I'm glad to see them every fall because it's my chance to ask questions and learn something about the mysterious ways of deer. I try not to ask too much. I don't want to seem like I'm prying. So I limit myself to a question or two per year. This year I learned that the bucks usually stay deep in the woods while the does and fawns wander about more. That's why we see does and fawns around the house and sometimes on the road, but hardly ever do we see bucks. Just because we don't see them doesn't mean they aren't there.

The bucks become less cautious, though, as rutting season strikes them. I learned from the hunters this week that it's the onset of cold weather that triggers the bucks' desire to mate and lures them out of their hiding places. Deer season began officially last Friday, but it only started to get cold a couple of days ago. They said something about the phases of the moon too, but I didn't understand that part. I'll wait until next year to find out more about that.

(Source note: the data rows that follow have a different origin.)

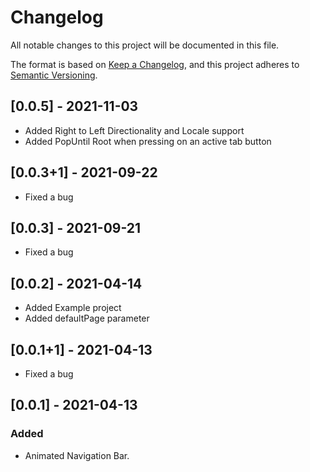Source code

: # Changelog

All notable changes to this project will be documented in this file.

The format is based on [Keep a Changelog](https://keepachangelog.com/en/1.0.0/),
and this project adheres to [Semantic Versioning](https://semver.org/spec/v2.0.0.html).

## [0.0.5] - 2021-11-03
- Added Right to Left Directionality and Locale support
- Added PopUntil Root when pressing on an active tab button

## [0.0.3+1] - 2021-09-22
- Fixed a bug

## [0.0.3] - 2021-09-21
- Fixed a bug

## [0.0.2] - 2021-04-14

- Added Example project
- Added defaultPage parameter

## [0.0.1+1] - 2021-04-13

- Fixed a bug

## [0.0.1] - 2021-04-13

### Added

- Animated Navigation Bar.
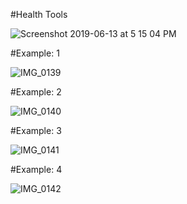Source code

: 
#Health Tools

![Screenshot 2019-06-13 at 5 15 04 PM](https://user-images.githubusercontent.com/27955299/59430094-f863a400-8dfe-11e9-9e33-54e4a2d37a2f.png)



#Example: 1

![IMG_0139](https://user-images.githubusercontent.com/27955299/59425553-cac52d80-8df3-11e9-97a5-c8e571417413.jpg)



#Example: 2

![IMG_0140](https://user-images.githubusercontent.com/27955299/59425571-d7498600-8df3-11e9-90e5-a8f4a5fa80b2.jpg)


#Example: 3

![IMG_0141](https://user-images.githubusercontent.com/27955299/59425587-dfa1c100-8df3-11e9-9d78-0faed455670b.jpg)


#Example: 4

![IMG_0142](https://user-images.githubusercontent.com/27955299/59425605-e92b2900-8df3-11e9-9e68-29c91de04dd3.jpg)
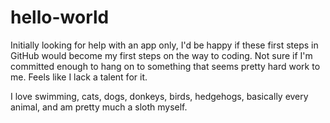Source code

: # hello-world
Initially looking for help with an app only, I'd be happy if these first steps in GitHub would become my first steps on the way to coding.
Not sure if I'm committed enough to hang on to something that seems pretty hard work to me. Feels like I lack a talent for it. 

I love swimming, cats, dogs, donkeys, birds, hedgehogs, basically every animal, and am pretty much a sloth myself.
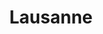 ---
title: "Lausanne"
section_title: "Lausanne Program"

text: |-
  ## 003 Lausanne

  We started with a new team in Lausanne; Coline Sauzet as Social Lead, Hélène Portier as Teaching Lead, and
  Hussam Allaham as Program Manager. We received a lot of applications, and chose 18 participants (15 male/ 3 female).
  The school started on April 23, and after 3 months of hard work all of our participants celebrated the graduation
  on July 20. Now 15 are starting their internships, 2 have apprenticeships, and 1 has a job. A big "thank you" to
  all the trainers, coaches and companies for their support

  ![PowerCoders lausanne](/img/IMG_2230-1.jpg)

  We keep track on how our participants are doing. Here a summary:

  * 18 participants
  * 1 IT-job
  * 1 IT-apprenticeship
  * 15 internships
  * 1 drop-out

team:
  header: Team Lausanne
  members:
    - description: Student / Zürich
      image: /img/portrait/abdul-nawaz-bugti.jpg
      name: Abdul Nawaz Bugti
    - description: Student / Zürich
      image: /img/portrait/abdullah-msallam.jpg
      name: Abdullah Msallam
    - description: Mentor / Zürich
      image: /img/portrait/agnes-nemethy.jpg
      name: Agnes Néméthy
    - description: Student / Zürich
      image: /img/portrait/alan-omar.jpg
      name: Alan Omar

partner:
  - image: /img/partner/schweizerische-eidgenossenschaft.png
    name: Schweizerische Eidgenossenschaft
    link: https://www.sem.admin.ch

  - image: /img/partner/arcas.jpg
    name: Arcas
    link: https://www.arcas-foundation.ch

  - image: /img/Adobe.png
    name: Adobe
    link: https://www.adobe.com

  - image: /img/partner/impacthub.jpg
    name: ImpactHub
    link: http://www.impacthub.net

---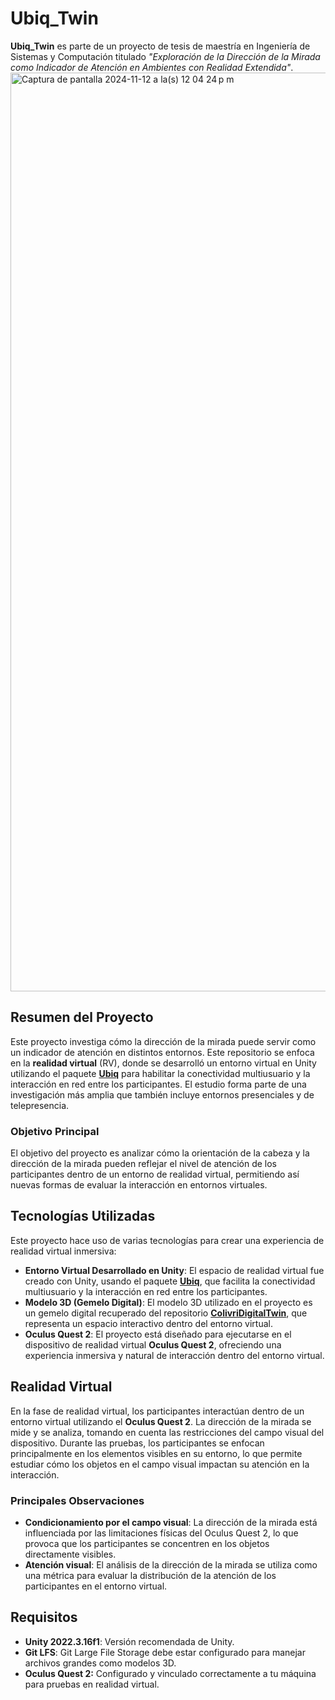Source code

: # Ubiq_Twin

**Ubiq_Twin** es parte de un proyecto de tesis de maestría en Ingeniería de Sistemas y Computación titulado *"Exploración de la Dirección de la Mirada como Indicador de Atención en Ambientes con Realidad Extendida"*.
<img width="1470" alt="Captura de pantalla 2024-11-12 a la(s) 12 04 24 p m" src="https://github.com/user-attachments/assets/bc7f481b-d865-4f45-b6a1-ffc06d73063d" />

## Resumen del Proyecto

Este proyecto investiga cómo la dirección de la mirada puede servir como un indicador de atención en distintos entornos. Este repositorio se enfoca en la **realidad virtual** (RV), donde se desarrolló un entorno virtual en Unity utilizando el paquete **[Ubiq](https://github.com/UCL-VR/ubiq)** para habilitar la conectividad multiusuario y la interacción en red entre los participantes. El estudio forma parte de una investigación más amplia que también incluye entornos presenciales y de telepresencia. 

### Objetivo Principal

El objetivo del proyecto es analizar cómo la orientación de la cabeza y la dirección de la mirada pueden reflejar el nivel de atención de los participantes dentro de un entorno de realidad virtual, permitiendo así nuevas formas de evaluar la interacción en entornos virtuales.

## Tecnologías Utilizadas

Este proyecto hace uso de varias tecnologías para crear una experiencia de realidad virtual inmersiva:

- **Entorno Virtual Desarrollado en Unity**: El espacio de realidad virtual fue creado con Unity, usando el paquete **[Ubiq](https://github.com/UCL-VR/ubiq)**, que facilita la conectividad multiusuario y la interacción en red entre los participantes.
- **Modelo 3D (Gemelo Digital)**: El modelo 3D utilizado en el proyecto es un gemelo digital recuperado del repositorio **[ColivriDigitalTwin](https://github.com/imagine-uniandes/ColivriDigitalTwin)**, que representa un espacio interactivo dentro del entorno virtual.
- **Oculus Quest 2**: El proyecto está diseñado para ejecutarse en el dispositivo de realidad virtual **Oculus Quest 2**, ofreciendo una experiencia inmersiva y natural de interacción dentro del entorno virtual.

## Realidad Virtual

En la fase de realidad virtual, los participantes interactúan dentro de un entorno virtual utilizando el **Oculus Quest 2**. La dirección de la mirada se mide y se analiza, tomando en cuenta las restricciones del campo visual del dispositivo. Durante las pruebas, los participantes se enfocan principalmente en los elementos visibles en su entorno, lo que permite estudiar cómo los objetos en el campo visual impactan su atención en la interacción.

### Principales Observaciones
- **Condicionamiento por el campo visual**: La dirección de la mirada está influenciada por las limitaciones físicas del Oculus Quest 2, lo que provoca que los participantes se concentren en los objetos directamente visibles.
- **Atención visual**: El análisis de la dirección de la mirada se utiliza como una métrica para evaluar la distribución de la atención de los participantes en el entorno virtual.

## Requisitos
- **Unity 2022.3.16f1**: Versión recomendada de Unity.
- **Git LFS**: Git Large File Storage debe estar configurado para manejar archivos grandes como modelos 3D.
- **Oculus Quest 2:** Configurado y vinculado correctamente a tu máquina para pruebas en realidad virtual.
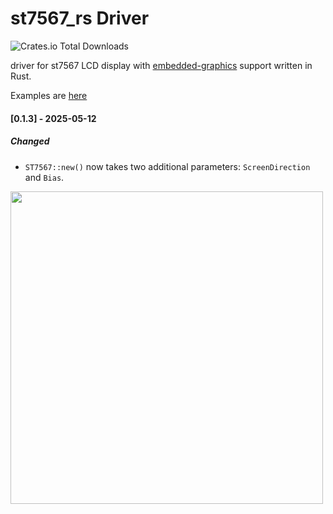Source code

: # st7567_rs Driver

![Crates.io Total Downloads](https://img.shields.io/crates/d/st7567_rs)

driver for st7567 LCD display with [embedded-graphics](https://github.com/embedded-graphics/embedded-graphics) support written in Rust.

Examples are [here](https://github.com/tracyspacy/st7567_rs_examples)

#### [0.1.3] - 2025-05-12
##### Changed
- `ST7567::new()` now takes two additional parameters: `ScreenDirection` and `Bias`.

<img src="https://github.com/tracyspacy/st7567_rs/assets/42025315/c0d928af-4291-45bd-9cd1-d433d7f20f4f" width="500">
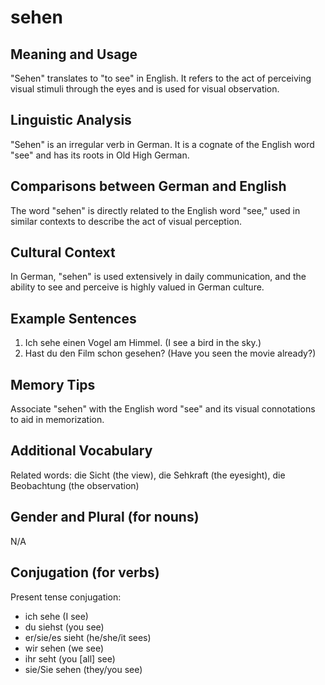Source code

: # sehen
## Meaning and Usage
"Sehen" translates to "to see" in English. It refers to the act of perceiving visual stimuli through the eyes and is used for visual observation.

## Linguistic Analysis
"Sehen" is an irregular verb in German. It is a cognate of the English word "see" and has its roots in Old High German.

## Comparisons between German and English
The word "sehen" is directly related to the English word "see," used in similar contexts to describe the act of visual perception.

## Cultural Context
In German, "sehen" is used extensively in daily communication, and the ability to see and perceive is highly valued in German culture.

## Example Sentences
1. Ich sehe einen Vogel am Himmel. (I see a bird in the sky.)
2. Hast du den Film schon gesehen? (Have you seen the movie already?)

## Memory Tips
Associate "sehen" with the English word "see" and its visual connotations to aid in memorization.

## Additional Vocabulary
Related words: die Sicht (the view), die Sehkraft (the eyesight), die Beobachtung (the observation)

## Gender and Plural (for nouns)
N/A

## Conjugation (for verbs)
Present tense conjugation:
- ich sehe (I see)
- du siehst (you see)
- er/sie/es sieht (he/she/it sees)
- wir sehen (we see)
- ihr seht (you [all] see)
- sie/Sie sehen (they/you see)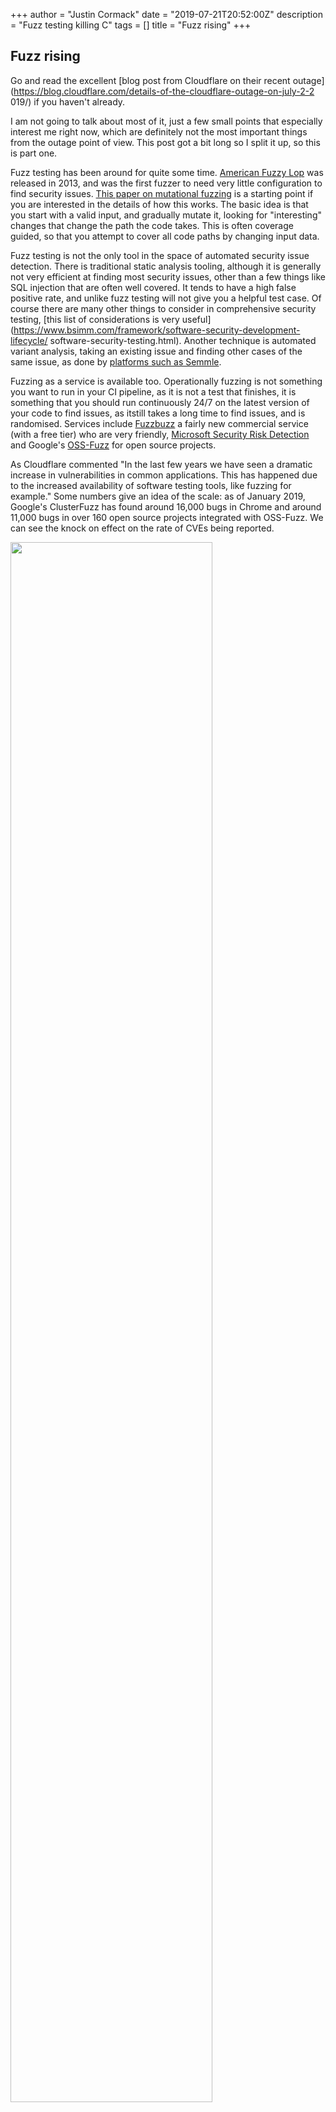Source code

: +++
author = "Justin Cormack"
date = "2019-07-21T20:52:00Z"
description = "Fuzz testing killing C"
tags = []
title = "Fuzz rising"
+++

## Fuzz rising

Go and read the excellent [blog post from Cloudflare on their recent
outage](https://blog.cloudflare.com/details-of-the-cloudflare-outage-on-july-2-2
019/) if you haven't already.

I am not going to talk about most of it, just a few small points that
especially interest me right now, which are definitely not the most important
things from the outage point of view. This post got a bit long so I split it
up, so this is part one.

Fuzz testing has been around for quite some time. [American Fuzzy
Lop](http://lcamtuf.coredump.cx/afl/) was released in 2013, and was the first
fuzzer to need very little configuration to find security issues. [This paper
on mutational
fuzzing](https://users.ece.cmu.edu/~sangkilc/papers/oakland15-cha.pdf) is a
starting point if you are interested in the details of how this works. The
basic idea is that you start with a valid input, and gradually mutate it,
looking for "interesting" changes that change the path the code takes. This is
often coverage guided, so that you attempt to cover all code paths by changing
input data.

Fuzz testing is not the only tool in the space of automated security issue
detection. There is traditional static analysis tooling, although it is
generally not very efficient at finding most security issues, other than a few
things like SQL injection that are often well covered. It tends to have a high
false positive rate, and unlike fuzz testing will not give you a helpful test
case. Of course there are many other things to consider in comprehensive
security testing, [this list of considerations is very
useful](https://www.bsimm.com/framework/software-security-development-lifecycle/
software-security-testing.html). Another technique is automated variant
analysis, taking an existing issue and finding other cases of the same issue,
as done by [platforms such as Semmle](https://semmle.com/variant-analysis).

Fuzzing as a service is available too. Operationally fuzzing is not something
you want to run in your CI pipeline, as it is not a test that finishes, it is
something that you should run continuously 24/7 on the latest version of your
code to find issues, as itstill takes a long time to find issues, and is
randomised. Services include [Fuzzbuzz](https://fuzzbuzz.io/) a fairly new
commercial service (with a free tier) who are very friendly, [Microsoft
Security Risk
Detection](https://www.microsoft.com/en-us/security-risk-detection/) and
Google's [OSS-Fuzz](https://github.com/google/oss-fuzz/) for open source
projects.

As Cloudflare commented "In the last few years we have seen a dramatic increase
in vulnerabilities in common applications. This has happened due to the
increased availability of software testing tools, like fuzzing for example."
Some numbers give an idea of the scale: as of January 2019, Google's
ClusterFuzz has found around 16,000 bugs in Chrome and around 11,000 bugs in
over 160 open source projects integrated with OSS-Fuzz. We can see the knock on
effect on the rate of CVEs being reported.

<img src="/number-of-CVEs-per-year.png" width="80%"/>

If we look at the kinds of issues found, data from [a 2017 Google blog
post](https://security.googleblog.com/2017/05/oss-fuzz-five-months-later-and.htm
l) the breakdown is interesting.

<img src="/fuzzissues.jpg" width="80%"/>

As you can see a very large proportion are buffer overflows, manual memory
management issues like use after free, and the
"[ubsan](https://clang.llvm.org/docs/UndefinedBehaviorSanitizer.html)"
category, which is all the stuff in C or C++ code that if you happen to write
it the compiler can turn your program into hot garbage if it feels like it.
Memory safety is still a major cause of errors, as you can see if you follow
the [@LazyFishBarrel](https://twitter.com/LazyFishBarrel) twitter account. Note
that the majority of projects are still not running comprehensive automated
testing for these issues, and this problem is rapidly increasing. Note that
there are two factors at play: first, memory errors are an easier target than
many other sorts of errors to find with current tooling, but second there is a
huge codebase that has huge numbers of these errors.

Microsoft Security Response Center also just [released a blog
post](https://msrc-blog.microsoft.com/2019/07/16/a-proactive-approach-to-more-se
cure-code/) with some more numbers. While ostensibly about Microsoft's
gradually increasing coding in Rust, the important quote is that "~70% of the
vulnerabilities Microsoft assigns a CVE each year continue to be memory safety
issues".

In my talk at Kubecon I touch on some of these issues with C (and to some
extent C++) code. The majority of the significant issues found in the CNCF
security audits were in C or C++ code, despite the fact there is not much of
the is code in the reviewed projects.

<iframe width="560" height="315"
src="https://www.youtube.com/embed/0BkKpsrUo5k" frameborder="0"
allow="accelerometer; encrypted-media; gyroscope; picture-in-picture"
allowfullscreen></iframe>

Most of the C and C++ code that causes the majority of open source CVEs is
shipped in Linux distributions. Linux distros are the de facto package manager
for C code, and C++ to a lesser extent; neither of these langauges have
developed their own language specific package management yet. From the [Debian
stats](https://sources.debian.org/stats/), of the billion or so lines of code,
43% is ANSI C and 24% is C++ which has many of the same problems in many
codebases. So 670 [million lines of
code](https://informationisbeautiful.net/visualizations/million-lines-of-code/),
in general without enough maintainers to deal with the existing and coming
waves of security issues that fuzzing will find. This is the backdrop of
increasing complaints about unfixed CVEs in Docker containers, where these tend
to me more visible due to wider use of scanning tools.

Is it worth fuzzing safer languages such as Go and Rust? Yes, you will still
find edge conditions, and potentially other cases such as race conditions,
although the payoff will not be nearly as high. For C code it is absolutely
essential, but bugs and security issues are found elsewhere. Oh and [fuzzing is
fun](https://lcamtuf.blogspot.com/2014/11/pulling-jpegs-out-of-thin-air.html)!

My view is that we are just at the beginning of this spike, and we will not
just find all the issues and move on. Rather we will end up with the Linux
distributions, which have this code will end up as toxic industrial waste
areas, the [Agbogbloshie](https://themorningnews.org/gallery/permanent-error)
of the C era. As the incumbents, no they will not [rewrite it in
Rust](https://www.youtube.com/watch?v=HgtRAbE1nBM), instead smaller more nimble
different types of competitor will outmanouvre the
[dinosaurs](https://newsroom.ibm.com/2019-07-09-IBM-Closes-Landmark-Acquisition-
of-Red-Hat-for-34-Billion-Defines-Open-Hybrid-Cloud-Future). Linux distros
generally consider that most of their role is packaging not creation, with a
few exceptions like Systemd; most of their engineering work is in the long term
support business, which still pays well despite being increasingly out of step
with how non-C software is used, and how cloud deployments work, where updating
software is part of normal life, and five or ten year software lifetimes
without updates are not the target. We are not going to see the Linux distros
work on solving this issue.

Is this code exploitable? Almost certainly yes with sufficient effort. We
discussed Thomas Dulien's paper [Weird machines, exploitability, and provable
unexploitability](http://www.dullien.net/thomas/weird-machines-exploitability.pd
f) at the [Säntis Systems
Summit](https://events.com/r/en_US/registration/santis-systems-summit-19-schwagalp-june-757708)
recently, I highly recommend it if you are interested in
exploitability. But overall, proving code is not exploitable is in general not
going to be possible, and attackers always have the advantage. Sure they will
pick the easiest things first, but most attacks are automated now and attacking
scales well. Security is risk management, but with memory safety being a
relatively easy exploit in many cases, it is a high risk. Obviously not all
this code is exposed to attackers via network or attacker supplied data,
especially in containerised environments, but some is, and you will spend
increasing amounts of time working out what is a risk. The sheer volume of
security issues just makes risk management more difficult.

If you are a die hard C hacker and want to remain one, the last bastion of C is
of course OpenBSD. Throw up the `pledge` barricades, remove anything you can,
keep reviewing. That is the only heroic path left.

In the short term, start to explore and invest in ways to replace every legacy
C dependency you are currently using. Write a deprecation roadmap. Cut down
your dependencies on Linux distributions. Shift to memory safe languages
everywhere, and if you use C++ make sure you only use the safer subset. Look to
smaller more nimble Linux distributions that start shipping memory safe code;
although the moves here have been slow so far, you only need a little as once
distros stop having to be C package managers they can do a better job of being
minimal userspaces. There isn't much code you really need to run modern
applications that themselves do not have many C dependencies, as
implementations like LinuxKit show. If you just sit on top of the kernel, using
its ABI stability guarantees there is little you need to do other than a little
configuration; well other than worry about the bugs in a kernel written in ... C.

Memory unsafe languages are not going to get better, or safe. It is time to move on.

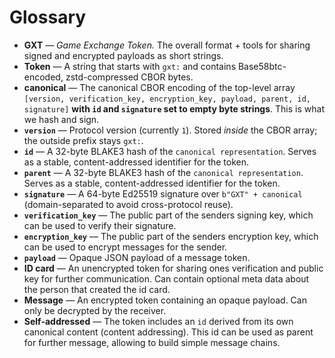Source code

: # Glossary

- **GXT** — *Game Exchange Token.* The overall format + tools for sharing signed and encrypted payloads as short strings.
- **Token** — A string that starts with `gxt:` and contains Base58btc-encoded, zstd-compressed CBOR bytes.
- **canonical** — The canonical CBOR encoding of the top-level array `[version, verification_key, encryption_key, payload, parent, id, signature]` **with `id` and `signature` set to empty byte strings**. This is what we hash and sign.
- **`version`** — Protocol version (currently `1`). Stored *inside* the CBOR array; the outside prefix stays `gxt:`.
- **`id`** — A 32-byte BLAKE3 hash of the `canonical representation`. Serves as a stable, content-addressed identifier for the token.
- **`parent`** — A 32-byte BLAKE3 hash of the `canonical representation`. Serves as a stable, content-addressed identifier for the token.
- **`signature`** — A 64-byte Ed25519 signature over `b"GXT" + canonical` (domain-separated to avoid cross-protocol reuse).
- **`verification_key`** — The public part of the senders signing key, which can be used to verify their signature.
- **`encryption_key`** — The public part of the senders encryption key, which can be used to encrypt messages for the sender.
- **`payload`** — Opaque JSON payload of a message token.
- **ID card** — An unencrypted token for sharing ones verification and public key for further communication. Can contain optional meta data about the person that created the id card.
- **Message** — An encrypted token containing an opaque payload. Can only be decrypted by the receiver.
- **Self-addressed** — The token includes an `id` derived from its own canonical content (content addressing). This id can be used as parent for further message, allowing to build simple message chains.

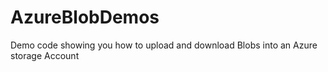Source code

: # AzureBlobDemos
Demo code showing you how to upload and download Blobs into an Azure storage Account 
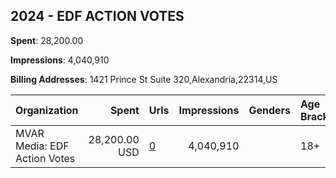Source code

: ## 2024 - EDF ACTION VOTES 
**Spent**: 28,200.00

**Impressions**: 4,040,910

**Billing Addresses**: 1421 Prince St Suite 320,Alexandria,22314,US

|Organization|Spent|Urls|Impressions|Genders|Age Brackets|Country Codes|
|:---|---:|:---|---:|:---|:---|:---|
|MVAR Media: EDF Action Votes|28,200.00 USD|[0](https://www.snap.com/political-ads/asset/3d994d129e2494ffc4c4cd093b74804c403900239343d814bbde228673e6ab89?mediaType=mp4)|4,040,910||18+|united states|
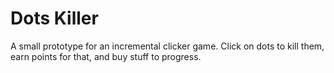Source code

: # Dots Killer
A small prototype for an incremental clicker game. Click on dots to kill them, earn points for that, and buy stuff to progress.
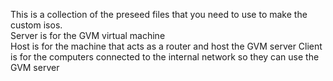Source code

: This is a collection of the preseed files that you need to use to make the custom isos.  
Server is for the GVM virtual machine  
Host is for the machine that acts as a router and host the GVM server
Client is for the  computers connected to the internal network so they can use the GVM server 
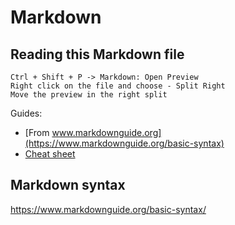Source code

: # Markdown

## Reading this Markdown file

    Ctrl + Shift + P -> Markdown: Open Preview
    Right click on the file and choose - Split Right
    Move the preview in the right split

Guides: 
- [From www.markdownguide.org](https://www.markdownguide.org/basic-syntax)
- [Cheat sheet](https://www.markdownguide.org/cheat-sheet/)

## Markdown syntax

https://www.markdownguide.org/basic-syntax/
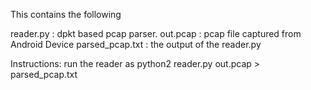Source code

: This contains the following

reader.py : dpkt based pcap parser.
out.pcap  : pcap file captured from Android Device
parsed_pcap.txt : the output of the reader.py


Instructions:
run the reader as
python2 reader.py out.pcap > parsed_pcap.txt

I like the sound of their ATVs going up and down the road, heading toward their blinds deep in the woods or to another camp, then back again. Each year in late October they clear out their old ATV paths into the interior. Their paths do us good, since we can walk along them at other times of the year and explore an otherwise impenetrable landscape of forest and bog.

For some reason I don't see hunting season as a tragedy for the deer. Most of the deer who gather around the piles of imported carrots and apples to help themselves are does and fawns and under-sized bucks who can't be shot. Maybe the carrots and apples they are eating now will add to the reserves they need to get through the winter. And if the hunters decide the herd seems too small and the bucks too few, they will just agree among themselves not to shoot any. Since they have been hunting here for years, they take the long view. Sometimes I think they are more interested in watching the deer than anything else. But they are truly happy when somebody bags one.

They enjoy being out here for a few days anyway. The young fellas are learning the ways of the woods. The old fellas are getting away from the mainland and enjoying a break between the end of fishing and the start of the lobster season in a few weeks, when they'll be hunting beneath the deep, cold North Atlantic waters.

2 comments:

Janet said...

Thank you Anne for your very well considered views on hunting. I've heard it said that the best conservationists are hunters and fishers, and it's also true that to preserve heritage breeds of livestock and heritage seeds and plants you must eat them, otherwise there is no demand and they will die out.
Thank you for presenting hunters as the careful and conservation minded people they for the most part are. It's the city and suburban folk who have not inherited and been taught their parents skills I worry about out in the woods because with the system of lanes and vaults we have here, it is too easy to be upon houses before you know it unless you can read the signs. I tend to turn on lots of lights in my house at dusk - just in case!

JoAnn ( Scene Through My Eyes) said...

A wonderful view of deer hunting season - well put.